---------- SOURCE DATA

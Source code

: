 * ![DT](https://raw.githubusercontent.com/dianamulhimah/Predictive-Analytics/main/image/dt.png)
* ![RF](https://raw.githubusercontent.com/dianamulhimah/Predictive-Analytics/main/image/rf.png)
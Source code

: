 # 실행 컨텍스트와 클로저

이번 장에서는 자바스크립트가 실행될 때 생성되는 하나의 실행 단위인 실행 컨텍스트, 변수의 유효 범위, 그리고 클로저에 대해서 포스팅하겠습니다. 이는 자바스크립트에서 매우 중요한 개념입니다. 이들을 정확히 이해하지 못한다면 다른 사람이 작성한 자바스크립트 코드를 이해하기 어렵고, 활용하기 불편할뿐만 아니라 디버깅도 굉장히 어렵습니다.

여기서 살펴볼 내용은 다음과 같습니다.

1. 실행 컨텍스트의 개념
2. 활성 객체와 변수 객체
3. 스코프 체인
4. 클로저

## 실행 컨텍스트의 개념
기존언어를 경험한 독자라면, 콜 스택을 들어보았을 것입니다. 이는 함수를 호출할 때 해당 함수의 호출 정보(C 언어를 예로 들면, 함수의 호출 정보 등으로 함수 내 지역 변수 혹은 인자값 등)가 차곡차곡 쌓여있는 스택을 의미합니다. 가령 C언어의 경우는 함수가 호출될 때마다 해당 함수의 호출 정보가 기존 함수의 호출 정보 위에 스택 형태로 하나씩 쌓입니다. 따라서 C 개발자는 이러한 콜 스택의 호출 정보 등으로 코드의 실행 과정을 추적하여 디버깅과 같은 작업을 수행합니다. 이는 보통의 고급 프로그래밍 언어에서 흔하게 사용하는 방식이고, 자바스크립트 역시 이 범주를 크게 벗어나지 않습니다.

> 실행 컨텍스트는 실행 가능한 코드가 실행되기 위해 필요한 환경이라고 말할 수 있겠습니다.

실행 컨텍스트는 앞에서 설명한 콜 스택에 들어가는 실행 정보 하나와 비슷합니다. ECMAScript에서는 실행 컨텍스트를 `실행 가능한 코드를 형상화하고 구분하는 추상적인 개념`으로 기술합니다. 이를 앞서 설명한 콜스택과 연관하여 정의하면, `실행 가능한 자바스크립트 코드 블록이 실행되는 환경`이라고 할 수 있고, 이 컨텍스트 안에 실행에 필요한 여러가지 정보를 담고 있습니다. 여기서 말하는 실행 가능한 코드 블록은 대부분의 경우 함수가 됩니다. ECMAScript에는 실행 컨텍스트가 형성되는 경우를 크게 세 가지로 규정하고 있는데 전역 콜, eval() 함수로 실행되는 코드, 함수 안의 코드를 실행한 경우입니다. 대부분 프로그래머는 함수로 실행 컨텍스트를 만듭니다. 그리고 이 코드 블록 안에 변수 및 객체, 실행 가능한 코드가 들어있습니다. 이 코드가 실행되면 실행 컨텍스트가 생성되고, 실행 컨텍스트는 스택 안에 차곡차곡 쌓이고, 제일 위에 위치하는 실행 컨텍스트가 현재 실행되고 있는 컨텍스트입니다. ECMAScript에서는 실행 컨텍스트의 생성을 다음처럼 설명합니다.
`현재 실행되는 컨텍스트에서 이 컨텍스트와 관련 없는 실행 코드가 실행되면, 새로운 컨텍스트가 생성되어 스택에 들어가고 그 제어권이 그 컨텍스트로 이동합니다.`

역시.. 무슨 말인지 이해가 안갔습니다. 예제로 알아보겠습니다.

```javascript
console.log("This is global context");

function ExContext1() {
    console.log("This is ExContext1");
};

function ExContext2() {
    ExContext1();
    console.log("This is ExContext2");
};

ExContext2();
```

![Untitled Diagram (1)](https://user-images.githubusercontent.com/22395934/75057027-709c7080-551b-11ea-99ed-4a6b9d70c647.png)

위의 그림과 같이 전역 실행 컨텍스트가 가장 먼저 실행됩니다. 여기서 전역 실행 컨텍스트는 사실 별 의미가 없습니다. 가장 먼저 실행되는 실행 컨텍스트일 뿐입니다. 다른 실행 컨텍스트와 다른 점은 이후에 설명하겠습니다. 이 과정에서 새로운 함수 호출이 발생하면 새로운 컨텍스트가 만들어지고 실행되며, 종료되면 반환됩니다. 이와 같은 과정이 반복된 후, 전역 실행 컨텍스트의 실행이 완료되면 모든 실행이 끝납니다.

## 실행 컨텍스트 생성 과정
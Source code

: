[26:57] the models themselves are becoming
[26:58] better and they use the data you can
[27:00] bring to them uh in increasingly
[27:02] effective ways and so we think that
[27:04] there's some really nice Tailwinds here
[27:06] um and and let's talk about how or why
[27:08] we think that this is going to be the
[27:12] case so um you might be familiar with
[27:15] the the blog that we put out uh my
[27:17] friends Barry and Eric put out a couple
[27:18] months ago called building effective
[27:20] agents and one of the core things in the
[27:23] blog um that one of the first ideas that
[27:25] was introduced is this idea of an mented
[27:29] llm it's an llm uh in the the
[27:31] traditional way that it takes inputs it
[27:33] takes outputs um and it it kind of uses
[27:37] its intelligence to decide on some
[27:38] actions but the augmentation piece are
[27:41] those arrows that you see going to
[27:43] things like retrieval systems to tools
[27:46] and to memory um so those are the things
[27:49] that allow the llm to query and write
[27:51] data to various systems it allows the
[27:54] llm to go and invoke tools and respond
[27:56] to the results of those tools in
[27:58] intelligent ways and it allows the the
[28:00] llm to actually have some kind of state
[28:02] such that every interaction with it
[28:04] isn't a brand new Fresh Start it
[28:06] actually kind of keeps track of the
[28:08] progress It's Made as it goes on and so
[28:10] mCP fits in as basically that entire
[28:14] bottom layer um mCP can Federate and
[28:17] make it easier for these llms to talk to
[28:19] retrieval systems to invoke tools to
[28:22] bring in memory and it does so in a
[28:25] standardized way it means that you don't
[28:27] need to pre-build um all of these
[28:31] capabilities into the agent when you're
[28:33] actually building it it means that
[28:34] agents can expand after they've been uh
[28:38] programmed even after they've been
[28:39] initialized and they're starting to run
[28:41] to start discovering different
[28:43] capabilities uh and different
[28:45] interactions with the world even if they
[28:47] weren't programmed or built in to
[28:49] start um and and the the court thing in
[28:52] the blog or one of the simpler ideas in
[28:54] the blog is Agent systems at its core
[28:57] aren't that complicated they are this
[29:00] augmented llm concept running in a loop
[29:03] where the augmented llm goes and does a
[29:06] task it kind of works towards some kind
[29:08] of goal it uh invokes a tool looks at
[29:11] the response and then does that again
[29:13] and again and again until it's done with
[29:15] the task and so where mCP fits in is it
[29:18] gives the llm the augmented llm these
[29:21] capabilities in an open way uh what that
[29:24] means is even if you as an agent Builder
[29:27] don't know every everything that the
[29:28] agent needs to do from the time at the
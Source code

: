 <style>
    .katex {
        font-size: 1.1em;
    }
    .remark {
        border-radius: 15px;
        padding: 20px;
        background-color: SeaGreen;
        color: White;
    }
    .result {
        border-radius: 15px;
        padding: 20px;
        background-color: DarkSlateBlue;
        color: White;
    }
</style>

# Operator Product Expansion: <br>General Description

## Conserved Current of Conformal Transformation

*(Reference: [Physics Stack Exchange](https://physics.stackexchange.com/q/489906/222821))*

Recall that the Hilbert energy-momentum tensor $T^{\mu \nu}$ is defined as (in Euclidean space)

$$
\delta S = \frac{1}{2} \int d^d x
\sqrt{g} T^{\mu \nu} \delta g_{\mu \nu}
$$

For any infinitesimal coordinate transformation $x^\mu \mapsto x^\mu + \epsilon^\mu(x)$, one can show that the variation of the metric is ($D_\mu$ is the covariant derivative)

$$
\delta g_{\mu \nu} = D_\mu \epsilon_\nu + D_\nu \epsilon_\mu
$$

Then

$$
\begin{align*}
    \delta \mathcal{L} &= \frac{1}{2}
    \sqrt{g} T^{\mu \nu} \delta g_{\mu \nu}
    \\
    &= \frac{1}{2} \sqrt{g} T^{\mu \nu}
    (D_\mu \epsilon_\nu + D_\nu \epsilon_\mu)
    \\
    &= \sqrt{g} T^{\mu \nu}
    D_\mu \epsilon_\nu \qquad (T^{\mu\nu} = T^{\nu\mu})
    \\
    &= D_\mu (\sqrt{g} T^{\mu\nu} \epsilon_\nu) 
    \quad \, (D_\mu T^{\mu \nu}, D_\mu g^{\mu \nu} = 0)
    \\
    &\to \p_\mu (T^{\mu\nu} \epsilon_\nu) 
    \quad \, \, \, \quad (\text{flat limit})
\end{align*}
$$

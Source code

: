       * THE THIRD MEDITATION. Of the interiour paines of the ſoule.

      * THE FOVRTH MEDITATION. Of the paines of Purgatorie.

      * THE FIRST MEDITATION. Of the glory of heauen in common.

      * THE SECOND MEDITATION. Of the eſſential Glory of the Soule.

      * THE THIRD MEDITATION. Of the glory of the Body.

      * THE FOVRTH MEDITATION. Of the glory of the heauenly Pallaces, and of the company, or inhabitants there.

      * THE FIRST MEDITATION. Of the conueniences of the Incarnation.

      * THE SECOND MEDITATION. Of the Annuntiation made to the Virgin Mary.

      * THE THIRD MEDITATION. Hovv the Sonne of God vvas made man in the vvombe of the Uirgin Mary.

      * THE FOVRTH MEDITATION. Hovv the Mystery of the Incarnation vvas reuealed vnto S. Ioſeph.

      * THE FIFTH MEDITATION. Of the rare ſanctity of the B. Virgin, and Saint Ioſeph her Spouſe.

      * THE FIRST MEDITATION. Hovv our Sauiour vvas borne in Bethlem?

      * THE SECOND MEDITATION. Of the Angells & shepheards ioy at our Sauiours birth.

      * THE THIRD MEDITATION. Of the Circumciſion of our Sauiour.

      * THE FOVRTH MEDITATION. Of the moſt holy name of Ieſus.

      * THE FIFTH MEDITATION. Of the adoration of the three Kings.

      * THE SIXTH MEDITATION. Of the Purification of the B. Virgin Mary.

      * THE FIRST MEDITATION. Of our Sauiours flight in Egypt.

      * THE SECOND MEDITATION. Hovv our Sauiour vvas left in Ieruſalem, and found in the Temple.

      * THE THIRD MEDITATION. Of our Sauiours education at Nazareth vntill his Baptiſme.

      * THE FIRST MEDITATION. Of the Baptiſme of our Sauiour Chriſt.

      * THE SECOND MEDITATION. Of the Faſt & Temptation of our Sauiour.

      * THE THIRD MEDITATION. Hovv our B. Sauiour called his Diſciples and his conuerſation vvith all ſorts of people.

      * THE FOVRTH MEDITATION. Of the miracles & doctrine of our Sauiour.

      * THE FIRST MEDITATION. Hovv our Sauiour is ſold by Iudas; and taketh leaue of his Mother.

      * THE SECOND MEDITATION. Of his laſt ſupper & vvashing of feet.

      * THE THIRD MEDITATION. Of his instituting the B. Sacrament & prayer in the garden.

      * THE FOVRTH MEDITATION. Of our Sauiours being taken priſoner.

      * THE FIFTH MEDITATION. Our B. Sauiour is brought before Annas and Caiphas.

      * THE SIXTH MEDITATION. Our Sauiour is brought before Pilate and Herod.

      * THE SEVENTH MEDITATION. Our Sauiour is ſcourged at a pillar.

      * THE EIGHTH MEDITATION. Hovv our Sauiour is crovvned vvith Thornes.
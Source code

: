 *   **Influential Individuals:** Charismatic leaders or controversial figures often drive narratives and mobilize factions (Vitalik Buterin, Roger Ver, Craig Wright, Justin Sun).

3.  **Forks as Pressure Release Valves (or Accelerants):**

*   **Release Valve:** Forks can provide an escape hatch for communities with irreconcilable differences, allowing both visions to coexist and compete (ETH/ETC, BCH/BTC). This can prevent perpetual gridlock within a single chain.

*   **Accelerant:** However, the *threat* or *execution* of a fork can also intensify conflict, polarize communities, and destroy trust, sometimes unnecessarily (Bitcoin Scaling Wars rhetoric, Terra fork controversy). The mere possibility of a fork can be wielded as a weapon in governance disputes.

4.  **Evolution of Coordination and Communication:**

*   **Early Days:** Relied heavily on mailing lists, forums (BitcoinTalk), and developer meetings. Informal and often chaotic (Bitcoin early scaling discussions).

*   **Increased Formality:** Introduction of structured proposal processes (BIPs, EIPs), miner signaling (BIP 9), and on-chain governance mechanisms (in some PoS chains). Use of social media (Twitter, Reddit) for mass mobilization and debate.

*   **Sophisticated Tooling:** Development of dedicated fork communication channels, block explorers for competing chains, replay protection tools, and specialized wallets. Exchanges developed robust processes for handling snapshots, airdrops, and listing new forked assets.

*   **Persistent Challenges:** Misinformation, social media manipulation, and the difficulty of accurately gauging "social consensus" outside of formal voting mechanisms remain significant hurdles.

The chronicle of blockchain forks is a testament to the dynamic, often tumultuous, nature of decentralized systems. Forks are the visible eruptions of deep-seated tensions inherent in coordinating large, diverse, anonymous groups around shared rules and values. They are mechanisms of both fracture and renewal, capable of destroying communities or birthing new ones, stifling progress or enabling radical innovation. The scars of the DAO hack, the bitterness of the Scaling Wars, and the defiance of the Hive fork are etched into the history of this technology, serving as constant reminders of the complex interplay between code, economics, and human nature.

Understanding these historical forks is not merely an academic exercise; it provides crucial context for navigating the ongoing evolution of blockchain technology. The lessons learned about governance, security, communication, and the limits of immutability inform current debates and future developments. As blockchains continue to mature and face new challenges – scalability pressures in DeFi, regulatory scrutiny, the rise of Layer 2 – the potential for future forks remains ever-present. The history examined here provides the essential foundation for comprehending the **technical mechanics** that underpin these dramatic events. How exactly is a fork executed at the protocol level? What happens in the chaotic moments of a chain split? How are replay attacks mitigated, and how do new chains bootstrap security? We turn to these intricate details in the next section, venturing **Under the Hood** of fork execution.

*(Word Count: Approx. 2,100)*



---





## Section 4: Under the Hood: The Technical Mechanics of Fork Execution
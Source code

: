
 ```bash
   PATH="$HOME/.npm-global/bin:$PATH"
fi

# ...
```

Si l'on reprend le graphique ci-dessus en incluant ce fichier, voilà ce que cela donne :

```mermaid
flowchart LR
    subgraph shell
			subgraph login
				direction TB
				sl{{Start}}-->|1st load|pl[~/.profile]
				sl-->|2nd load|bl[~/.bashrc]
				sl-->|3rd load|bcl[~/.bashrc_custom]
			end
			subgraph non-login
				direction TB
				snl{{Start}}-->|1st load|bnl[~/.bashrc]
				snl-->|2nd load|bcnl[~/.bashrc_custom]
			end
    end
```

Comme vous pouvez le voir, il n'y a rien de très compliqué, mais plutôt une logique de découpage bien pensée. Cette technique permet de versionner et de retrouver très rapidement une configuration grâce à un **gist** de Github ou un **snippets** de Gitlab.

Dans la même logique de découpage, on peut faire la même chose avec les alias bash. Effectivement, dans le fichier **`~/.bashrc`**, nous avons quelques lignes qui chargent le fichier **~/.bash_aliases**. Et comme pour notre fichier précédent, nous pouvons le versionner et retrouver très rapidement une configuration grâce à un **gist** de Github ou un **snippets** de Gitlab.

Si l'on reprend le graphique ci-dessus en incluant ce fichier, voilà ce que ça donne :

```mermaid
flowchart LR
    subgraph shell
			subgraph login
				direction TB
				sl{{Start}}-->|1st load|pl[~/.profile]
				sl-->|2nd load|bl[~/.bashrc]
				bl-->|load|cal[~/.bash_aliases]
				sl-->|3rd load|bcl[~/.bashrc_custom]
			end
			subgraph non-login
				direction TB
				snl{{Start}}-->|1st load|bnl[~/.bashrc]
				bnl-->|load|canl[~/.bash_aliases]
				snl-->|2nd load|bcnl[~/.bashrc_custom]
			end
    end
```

--------------------

INSTRUCTIONS TO FOLLOW — When you have gone through the records above, say how many lines include the word "fits", and write nothing besides that number.

WRITTEN ANSWER — 2